Today the firm is the biggest in the Channel Islands. In 1964 they had 580 cars. Next year. they will have over 600.

The key to success?

"If there is such a thing I suppose you can put enthusiasm at the top. We have never got blase, believing that we need work no longer for our business. I have drilled into my employees that we have always guaranteed a better service than anybody else and it is vital that we give it. Nowadays this service is paramount.“

I asked Deputy Falle if he found life more busy and hectic now that the firm was big, or did he have more time for other things.

"The critical years during the expansion of the company made me take in some very able young men and I am happy to leave the executive and administration side to them.
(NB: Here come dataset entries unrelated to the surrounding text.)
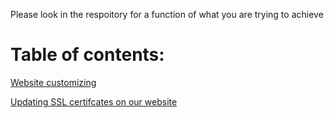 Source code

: Please look in the respoitory for a function of what you are trying to achieve

# Table of contents:

[Website customizing](website_customizing.md)

[Updating SSL certifcates on our website](Updating_ssl_certificate_on_website.md)
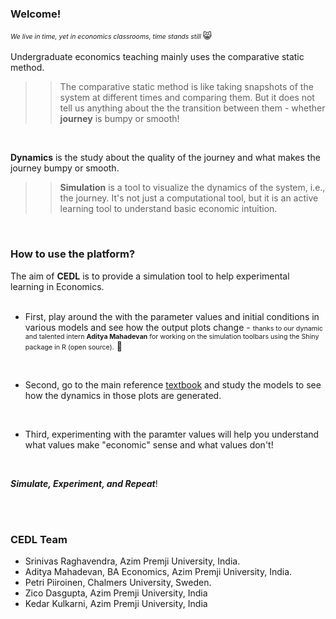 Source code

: 

### Welcome!


<span style="font-size: 10.5px;"> _We live in time, yet in economics classrooms, time stands still_ </span>😸
<br>
<br>
Undergraduate economics teaching mainly uses the comparative static method.

>>The comparative static method is like taking snapshots of the system at different times and comparing them. But it does not tell us anything about the the transition between them - whether **journey** is bumpy or smooth! 

<br> 

**Dynamics** is the study about the quality of the journey and what makes the journey bumpy or smooth. 


>> **Simulation** is a tool to visualize the dynamics of the system, i.e., the journey. It's not just a computational tool, but it is an active learning tool to understand basic economic intuition. 
<br> 

### How to use the platform?

The aim of **CEDL** is to provide a simulation tool to help experimental learning in Economics.
<br>
<br> 
* First, play around the with the parameter values and initial conditions in various models and see how the output plots change - <span style="font-size: 10.7px;">  thanks to our dynamic and talented intern **Aditya Mahadevan** for working on the simulation toolbars using the Shiny package in R (open source).</span> 🫡
<br> 

* Second, go to the main reference [textbook](https://www.routledge.com/An-Introduction-to-Economic-Dynamics-Modelling-Analysis-and-Simulation/Raghavendra-Piiroinen/p/book/9780367341893?srsltid=AfmBOope-Gqo9JJP0K0daIguN1U2Ox5amZjuKVKVRzDjAiF5-Zh0tF22) and study the models to see how the dynamics in those plots are generated.
<br>

* Third, experimenting with the paramter values will help you understand what values make "economic" sense and what values don't!

<br>

*__Simulate, Experiment, and Repeat__*! 

<br>
<br> 

### CEDL Team 

* Srinivas Raghavendra,
Azim Premji University, India.
* Aditya Mahadevan, BA Economics, Azim Premji University, India. 
* Petri Piiroinen,
Chalmers University, Sweden.
* Zico Dasgupta, Azim Premji University, India
* Kedar Kulkarni, Azim Premji University, India
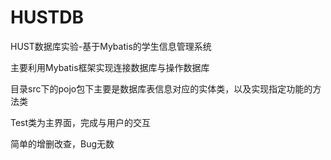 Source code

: # HUSTDB
HUST数据库实验-基于Mybatis的学生信息管理系统

主要利用Mybatis框架实现连接数据库与操作数据库

目录src下的pojo包下主要是数据库表信息对应的实体类，以及实现指定功能的方法类

Test类为主界面，完成与用户的交互

简单的增删改查，Bug无数
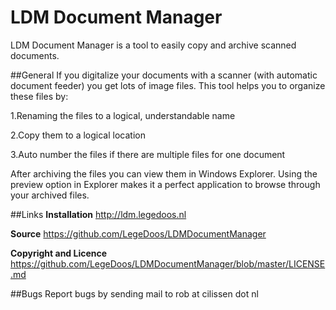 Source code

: LDM Document Manager
====================
LDM Document Manager is a tool to easily copy and archive scanned documents.


##General
If you digitalize your documents with a scanner (with automatic document feeder) you get lots of image files. This tool helps you to organize these files by:

1.Renaming the files to a logical, understandable name

2.Copy them to a logical location

3.Auto number the files if there are multiple files for one document


After archiving the files you can view them in Windows Explorer. Using the preview option in Explorer makes it a perfect application to browse through your archived files.


##Links
**Installation**          http://ldm.legedoos.nl

**Source**                https://github.com/LegeDoos/LDMDocumentManager

**Copyright and Licence** https://github.com/LegeDoos/LDMDocumentManager/blob/master/LICENSE.md



##Bugs
Report bugs by sending mail to rob at cilissen dot nl



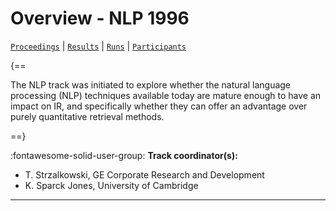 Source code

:# Overview - NLP 1996

[`Proceedings`](./proceedings.md) | [`Results`](./results.md) | [`Runs`](./runs.md) | [`Participants`](./participants.md)

{==

The NLP track was initiated to explore whether the natural language processing (NLP) techniques available today are mature enough to have an impact on IR, and specifically whether they can offer an advantage over purely quantitative retrieval methods.

==}

:fontawesome-solid-user-group: **Track coordinator(s):**

- T. Strzalkowski, GE Corporate Research and Development 
- K. Sparck Jones, University of Cambridge 



---

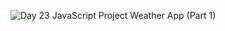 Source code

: ![Day 23 JavaScript Project Weather App (Part 1)](https://res.cloudinary.com/dj2j9slz5/image/upload/v1719948583/edulane.co-JavaScript-Basic-Day-23_xek94j.png) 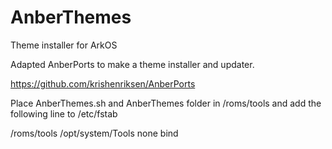 # AnberThemes
Theme installer for ArkOS

Adapted AnberPorts to make a theme installer and updater.

https://github.com/krishenriksen/AnberPorts

Place AnberThemes.sh and AnberThemes folder in /roms/tools and add the following line to /etc/fstab

/roms/tools /opt/system/Tools        none    bind
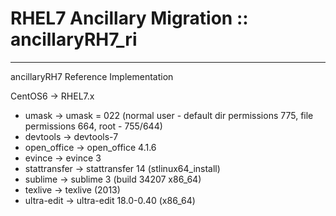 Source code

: # RHEL7 Ancillary Migration :: ancillaryRH7_ri  
- - -
ancillaryRH7 Reference Implementation

CentOS6 ->  RHEL7.x

- umask                 ->    umask = 022 (normal user - default dir permissions 775, file permissions 664, root - 755/644) 
- devtools              ->    devtools-7
- open_office           -> 	  open_office 4.1.6
- evince                -> 	  evince 3 
- stattransfer          ->    stattransfer 14 (stlinux64_install)
- sublime               ->	  sublime 3 (build 34207 x86_64)
- texlive		            ->	  texlive (2013) 
- ultra-edit            ->    ultra-edit 18.0-0.40 (x86_64)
Without their ability we could never be as big as we are or run as smoothly as we do.”

For the record, these young executives, known as the Merry Men of Falles, are:

  • John Baker, general manager (28)
  • Malcolm Le Grand, company secretary (28)
  • Donald Le Lievre, works manager (38)
  • Patrick Harrison, manager, airport (26)
  • Graeme Rabet, car hire manager, Bagot (26)
  • Albert Bellamy, car hire manager, airport (38)
  • Peter Touzel, foreman, Bagot Road (32)
  • Charles Mercier, foreman, Airport garage (24)
  • John de la Mare, foreman, Roseville Street (25)
  • David Barette, sales manager (26)

Staff

The company now employs a staff of over 80 and all of them are permanent.

"We take on a few extras during the summer months but even these are regular members of staff in that they are usually the same people each year,” said Deputy Falle.

The company runs its own non-contributory pension scheme and conditions of work are so good that they seldom have to advertise for staff.

"We find that we seem to attract whole families. We have a number of brothers, sisters, cousins, nephews and nieces on our staff, and I think this is in some ways a tribute to the fact that people like working for us.”

It is commonly felt in Jersey that the car hire business is an easy, money-making one. I asked Deputy Falle what he thought of this view.

"Not true," he said. "In fact it is something of a gamble every year. We have already set our hire charges for 1966 and printed 150,000 brochures. Changes in car tax, for instance, can make a big difference to a firm

with 600 cars and can cost us a lot of money. Would you like to gamble a quarter of a million pounds every year just on cars alone?"

For Deputy Falle and his Merry Men the gamble has been right every year. Sheer drive, business acumen and enthusiasm have enabled them to command a place in the business sphere of the island which is unparalleled in the history of tourism in Jersey.

That all this should be achieved by a group of young men is more than encouraging.